Work required: Say how many lines in this listing include the word "reward", with no other words in the reply.

Records supplied:
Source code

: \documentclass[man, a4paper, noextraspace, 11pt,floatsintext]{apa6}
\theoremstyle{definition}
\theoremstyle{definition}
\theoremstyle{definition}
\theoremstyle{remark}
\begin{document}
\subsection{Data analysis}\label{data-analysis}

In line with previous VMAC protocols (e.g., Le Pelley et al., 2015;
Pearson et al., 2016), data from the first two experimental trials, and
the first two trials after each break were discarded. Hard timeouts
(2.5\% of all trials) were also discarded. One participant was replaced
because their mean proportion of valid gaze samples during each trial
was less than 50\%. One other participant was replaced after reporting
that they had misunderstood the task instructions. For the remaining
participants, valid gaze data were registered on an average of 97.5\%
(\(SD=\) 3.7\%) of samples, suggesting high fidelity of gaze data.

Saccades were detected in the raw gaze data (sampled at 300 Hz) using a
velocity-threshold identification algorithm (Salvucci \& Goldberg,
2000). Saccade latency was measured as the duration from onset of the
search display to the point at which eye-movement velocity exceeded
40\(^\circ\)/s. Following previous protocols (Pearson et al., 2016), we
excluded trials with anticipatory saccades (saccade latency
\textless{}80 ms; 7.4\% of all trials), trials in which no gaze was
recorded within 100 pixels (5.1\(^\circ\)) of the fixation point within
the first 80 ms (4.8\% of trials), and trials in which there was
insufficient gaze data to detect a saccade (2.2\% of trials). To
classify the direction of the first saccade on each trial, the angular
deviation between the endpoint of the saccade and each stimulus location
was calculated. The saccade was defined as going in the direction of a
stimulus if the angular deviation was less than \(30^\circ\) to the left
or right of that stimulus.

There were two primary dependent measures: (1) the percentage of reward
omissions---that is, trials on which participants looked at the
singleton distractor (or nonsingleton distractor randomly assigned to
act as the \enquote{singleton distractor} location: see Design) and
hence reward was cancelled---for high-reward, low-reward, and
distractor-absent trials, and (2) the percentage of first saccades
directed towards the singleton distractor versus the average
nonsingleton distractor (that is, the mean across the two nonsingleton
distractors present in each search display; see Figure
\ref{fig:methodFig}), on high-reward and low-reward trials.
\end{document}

Task response: 3